── Data

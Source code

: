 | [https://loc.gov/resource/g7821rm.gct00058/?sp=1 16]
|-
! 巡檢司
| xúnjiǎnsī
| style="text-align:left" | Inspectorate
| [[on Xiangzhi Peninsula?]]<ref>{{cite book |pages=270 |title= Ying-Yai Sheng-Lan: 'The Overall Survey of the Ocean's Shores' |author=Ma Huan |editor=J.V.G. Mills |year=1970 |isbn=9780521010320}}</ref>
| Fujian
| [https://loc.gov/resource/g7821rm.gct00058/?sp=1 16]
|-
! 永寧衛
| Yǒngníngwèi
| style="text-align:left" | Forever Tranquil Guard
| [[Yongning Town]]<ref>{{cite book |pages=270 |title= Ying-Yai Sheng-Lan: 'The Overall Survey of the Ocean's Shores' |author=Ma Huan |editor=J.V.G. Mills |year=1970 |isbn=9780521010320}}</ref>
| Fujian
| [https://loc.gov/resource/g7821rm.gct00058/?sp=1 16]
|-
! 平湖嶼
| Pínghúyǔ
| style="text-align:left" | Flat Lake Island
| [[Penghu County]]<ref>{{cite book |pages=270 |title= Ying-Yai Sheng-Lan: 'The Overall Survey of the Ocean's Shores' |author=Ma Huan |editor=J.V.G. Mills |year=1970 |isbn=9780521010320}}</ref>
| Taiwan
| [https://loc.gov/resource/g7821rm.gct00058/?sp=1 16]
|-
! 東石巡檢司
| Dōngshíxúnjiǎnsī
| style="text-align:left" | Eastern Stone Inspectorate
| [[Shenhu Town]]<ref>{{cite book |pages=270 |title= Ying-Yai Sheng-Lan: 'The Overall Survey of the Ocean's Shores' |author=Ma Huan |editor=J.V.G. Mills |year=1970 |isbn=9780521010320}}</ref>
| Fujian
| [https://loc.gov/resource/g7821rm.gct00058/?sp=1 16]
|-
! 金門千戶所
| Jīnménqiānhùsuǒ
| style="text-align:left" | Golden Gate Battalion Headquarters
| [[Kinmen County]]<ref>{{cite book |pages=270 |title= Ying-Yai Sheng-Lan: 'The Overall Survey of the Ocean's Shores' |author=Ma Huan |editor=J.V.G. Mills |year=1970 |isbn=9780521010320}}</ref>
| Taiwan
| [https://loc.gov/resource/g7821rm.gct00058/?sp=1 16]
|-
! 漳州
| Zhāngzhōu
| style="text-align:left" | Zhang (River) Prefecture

────

- [Work item] Would you mind giving all the records again exactly?

- [Expected answer]
Source code

: | [https://loc.gov/resource/g7821rm.gct00058/?sp=1 16]
|-
! 巡檢司
| xúnjiǎnsī
| style="text-align:left" | Inspectorate
| [[on Xiangzhi Peninsula?]]<ref>{{cite book |pages=270 |title= Ying-Yai Sheng-Lan: 'The Overall Survey of the Ocean's Shores' |author=Ma Huan |editor=J.V.G. Mills |year=1970 |isbn=9780521010320}}</ref>
| Fujian
| [https://loc.gov/resource/g7821rm.gct00058/?sp=1 16]
|-
! 永寧衛
| Yǒngníngwèi
| style="text-align:left" | Forever Tranquil Guard
| [[Yongning Town]]<ref>{{cite book |pages=270 |title= Ying-Yai Sheng-Lan: 'The Overall Survey of the Ocean's Shores' |author=Ma Huan |editor=J.V.G. Mills |year=1970 |isbn=9780521010320}}</ref>
| Fujian
| [https://loc.gov/resource/g7821rm.gct00058/?sp=1 16]
|-
! 平湖嶼
| Pínghúyǔ
| style="text-align:left" | Flat Lake Island
| [[Penghu County]]<ref>{{cite book |pages=270 |title= Ying-Yai Sheng-Lan: 'The Overall Survey of the Ocean's Shores' |author=Ma Huan |editor=J.V.G. Mills |year=1970 |isbn=9780521010320}}</ref>
| Taiwan
| [https://loc.gov/resource/g7821rm.gct00058/?sp=1 16]
|-
! 東石巡檢司
| Dōngshíxúnjiǎnsī
| style="text-align:left" | Eastern Stone Inspectorate
| [[Shenhu Town]]<ref>{{cite book |pages=270 |title= Ying-Yai Sheng-Lan: 'The Overall Survey of the Ocean's Shores' |author=Ma Huan |editor=J.V.G. Mills |year=1970 |isbn=9780521010320}}</ref>
| Fujian
| [https://loc.gov/resource/g7821rm.gct00058/?sp=1 16]
|-
! 金門千戶所
| Jīnménqiānhùsuǒ
| style="text-align:left" | Golden Gate Battalion Headquarters
| [[Kinmen County]]<ref>{{cite book |pages=270 |title= Ying-Yai Sheng-Lan: 'The Overall Survey of the Ocean's Shores' |author=Ma Huan |editor=J.V.G. Mills |year=1970 |isbn=9780521010320}}</ref>
| Taiwan
| [https://loc.gov/resource/g7821rm.gct00058/?sp=1 16]
|-
! 漳州
| Zhāngzhōu
| style="text-align:left" | Zhang (River) Prefecture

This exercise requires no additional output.